The Brief, powered by EPRA — How likely is Polexit?

DISCLAIMER: All opinions in this column reflect the views of the author(s), not of EURACTIV Media network.

The Brief is Euractiv's evening newsletter. [EPA-EFE/ART SERVICE 2 POLAND OUT]

“Polexit is fake news,” Polish leaders Mateusz Morawiecki and Jarosław Kaczyński are saying in unison. Their party, the not-so-aptly named Law and Justice (PiS), has adopted a position supporting EU membership.

On Tuesday, Morawiecki repeated, loud and clear, during a heated debate in the Strasbourg chamber of the European Parliament: “Poland is and will remain a member of the European Union.”

According to PiS, talking up Polexit is in fact a political strategy of the Polish opposition led by Donald Tusk, a former president of the European Council, who wants to use the EU’s popularity in Poland to gain support for his party.

Around 90% of Poles don’t want Polexit, including 87% of PiS supporters, according to one poll. All opinion polls suggest that the EU enjoys massive support in the country, ruled by nationalistic governments since 2015.

Paradox? What do you call it if nobody apparently wants it and it still may happen?

The Polish leader stood his ground, defending the idea that his country is discriminated against and that the European Court of Justice is guilty of some unfair “judicial activism”.

On the other side, a great majority of views expressed in the hemicycle, and echoed by Commission chief Ursula von der Leyen, are singing a very different tune.

Poland is not discriminated against and we are in a fight to restore the rule of law principle in the country, which has compromised its judicial independence, they say.

So, are we witnessing discrimination or the dismantling of core values? Clearly, the Polish government is developing its narrative on fighting anti-Polonism, be it in Western Europe, Russia, the United States, or Israel.

The Polish government is also in the business of nourishing the pride of its own electorate in smaller towns and villages.

Clearly, what PiS wants to achieve is to continue consolidating its support ahead of the difficult times ahead: rising inflation, uncontrollable energy prices, and green transformation. Clearly, PiS is not in the business of “fixing the judiciary”.

Why not? Internal politics is the answer. 

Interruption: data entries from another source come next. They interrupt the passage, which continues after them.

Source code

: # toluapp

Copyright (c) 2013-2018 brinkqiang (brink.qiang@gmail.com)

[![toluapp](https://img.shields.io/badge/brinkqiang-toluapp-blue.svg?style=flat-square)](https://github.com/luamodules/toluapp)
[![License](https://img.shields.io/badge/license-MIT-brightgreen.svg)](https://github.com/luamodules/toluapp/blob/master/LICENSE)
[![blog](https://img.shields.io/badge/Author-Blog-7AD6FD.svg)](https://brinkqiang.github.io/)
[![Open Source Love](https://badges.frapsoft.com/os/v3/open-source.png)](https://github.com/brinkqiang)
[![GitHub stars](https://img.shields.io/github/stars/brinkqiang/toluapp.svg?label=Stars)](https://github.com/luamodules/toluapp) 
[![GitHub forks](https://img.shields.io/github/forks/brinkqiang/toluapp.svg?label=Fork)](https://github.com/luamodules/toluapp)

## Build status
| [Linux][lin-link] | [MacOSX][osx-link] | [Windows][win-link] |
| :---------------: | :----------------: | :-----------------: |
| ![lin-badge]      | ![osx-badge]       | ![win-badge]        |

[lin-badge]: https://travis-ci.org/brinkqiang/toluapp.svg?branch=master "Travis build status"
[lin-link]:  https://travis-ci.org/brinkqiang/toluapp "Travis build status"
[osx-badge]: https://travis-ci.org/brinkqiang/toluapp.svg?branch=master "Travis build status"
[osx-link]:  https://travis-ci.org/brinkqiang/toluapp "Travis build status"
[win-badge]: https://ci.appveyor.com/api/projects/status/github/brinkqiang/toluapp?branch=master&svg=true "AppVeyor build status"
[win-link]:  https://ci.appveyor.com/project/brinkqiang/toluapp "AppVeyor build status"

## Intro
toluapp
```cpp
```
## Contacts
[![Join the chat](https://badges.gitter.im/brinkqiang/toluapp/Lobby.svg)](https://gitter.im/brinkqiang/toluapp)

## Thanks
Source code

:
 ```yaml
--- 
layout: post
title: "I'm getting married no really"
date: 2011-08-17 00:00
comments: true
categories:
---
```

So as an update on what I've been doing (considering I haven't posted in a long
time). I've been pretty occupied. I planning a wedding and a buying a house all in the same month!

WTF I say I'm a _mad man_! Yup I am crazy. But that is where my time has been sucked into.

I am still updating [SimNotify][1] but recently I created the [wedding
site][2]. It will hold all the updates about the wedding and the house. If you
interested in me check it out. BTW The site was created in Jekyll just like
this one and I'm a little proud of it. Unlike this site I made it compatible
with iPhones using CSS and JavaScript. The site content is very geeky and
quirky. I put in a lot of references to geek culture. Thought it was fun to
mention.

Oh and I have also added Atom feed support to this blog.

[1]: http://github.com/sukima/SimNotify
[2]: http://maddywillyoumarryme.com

Morawiecki and Kaczyński may not want Polexit. But Justice Minister Zbigniew Ziobro and his entourage may pursue a different argument: that EU membership may no longer be beneficial, and that the only ones who benefitted from membership are free-riders.

Ziobro’s MPs and MEPs are openly talking about Polexit. Yet, Jarosław Kaczyński needs them to maintain the slim majority in the parliament for the Morawiecki government.

How stable is the pro-EU sentiment of the general public? The national public television TVP is a recognized anti-EU propaganda machinery, broadcasting misinformation inspired by Fox News.

In fact, a great majority of the pro-EU support among the Polish public is conditional. The support for EU integration is linked with the exceptional economic growth the country has experienced since its accession in 2004. Should recession come along, who knows who will be to blame for it?

There are also other issues that may derail public support. The most important of them is energy prices, and not so much the galloping gas prices of today.

It is more about the cost of CO2 emissions, which has been growing this year. More generally, it’s the high costs of climate transformation, which means decarbonisation, one way or another. It’s the Turów case between Poland and Czechia, the closing of coal mines and energy powerhouses will remain controversial for years to come.

The blame for it will be put squarely on the EU.

Another important issue is the migration threat. As long as the Polish government and the EU institutions talk the same language, there is no problem. However, as the number of deaths on the Polish-Belarussian border grows, the issue may continue to deteriorate. In the past, in 2015 it was the migration scare that brought PiS to power in the first place.

Will Polexit happen?

No one knows for sure. But the threats are real. Many years ago, the independent Polish Constitutional Tribunal gave an answer to the question of what if there were a conflict between EU laws and the country’s constitution: You can change the Constitution, you can change the EU treaties, or you can leave.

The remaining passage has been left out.